Dans l’auberge de jeunesse où sont accueillis les Calédoniens, on attend quelques notes de piano, du ukulélé et des rires. Si la plupart des 160 jeunes ont déjà rejoint la ville où ils vont poursuivre leurs études, il en reste encore une petite dizaine sur le départ, à Paris.
Parmi eux, Rosemay Wenehoua, 22 ans, originaire de Lifou. Si elle est déjà venue dans l’Hexagone, elle n’avait jamais mis les pieds dans la capitale. Quand on lui demande si c’est excitant ou effrayant, elle répond du tac au tac : "Les deux ! C’est grand, il y a plein de gens, c’est toujours en mouvement. J’avais peur au début de me perdre, mais ce n’est pas si mal, on apprend comme ça à retrouver son chemin."
Le temps file, elle doit partir à la gare, direction Montpellier où elle va suivre un master des sciences du langage. Là-bas, elle ne sera pas totalement perdue, car elle va retrouver sa sœur aînée qui l’héberge, en attendant qu’elle trouve un logement. Mais en attendant, elle stresse un peu : "J’appréhende le voyage en train car c’est la première fois que je le prends", souffle-t-elle.
Bino Chombeau, lui aussi originaire de Lifou, n’est pas non plus très à l’aise à l’idée de voyager en train. Alors qu’il devait réaliser un trajet avec une correspondance, il a finalement décidé de changer son billet à la dernière minute pour pouvoir prendre un train direct, quelques heures plus tard. La très grande majorité des jeunes Calédoniens n’ont en effet jamais pris le train et ont besoin d’être accompagnés.
"Ils m'ont aidé pour tout ce qui me manquait"
C’est pour cette raison que la Maison de la Nouvelle-Calédonie propose aux étudiants tout juste arrivés plusieurs ateliers, comme l’explique Francis Ixeko, adjoint au chef du service étudiant par intérim. "Il y a l’atelier logement pour les briefer sur la recherche de logement ; l’atelier train pour ceux qui prennent pour la première fois le train, dans lequel ils vont voir tous les types de transport qui peuvent exister en France."
Sont également organisés des ateliers pour s’inscrire à la sécurité sociale de l’Hexagone et à une mutuelle, ou encore pour créer un compte en banque.
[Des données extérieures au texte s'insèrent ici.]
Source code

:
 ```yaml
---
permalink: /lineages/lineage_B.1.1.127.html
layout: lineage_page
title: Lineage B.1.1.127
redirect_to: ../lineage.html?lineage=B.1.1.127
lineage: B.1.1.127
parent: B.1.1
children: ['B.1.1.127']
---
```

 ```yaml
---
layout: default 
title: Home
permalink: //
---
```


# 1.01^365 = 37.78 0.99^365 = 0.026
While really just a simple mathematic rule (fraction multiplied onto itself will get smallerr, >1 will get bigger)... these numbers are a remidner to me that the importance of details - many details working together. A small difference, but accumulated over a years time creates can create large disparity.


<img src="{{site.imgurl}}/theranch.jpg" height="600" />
Pour Thierry Ihage, 22 ans, c’est un soulagement "de fou" d’être ainsi entouré par la Maison de la Nouvelle-Calédonie dès son arrivée à l’aéroport : "Ils m’ont aidé pour le logement, ils m’ont donné beaucoup de contacts ; pour le compte en banque ; pour le train… Pour tout ce qui me manquait."
C’est aussi dans cet esprit de solidarité que la Maison de la Nouvelle-Calédonie "a embauché en job d’été des étudiants qui sont bien ancrés dans la vie métropolitaine et qui vont permettre d’opérer les transferts depuis l’auberge vers la gare de départ", poursuit l’adjoint au chef de service étudiant.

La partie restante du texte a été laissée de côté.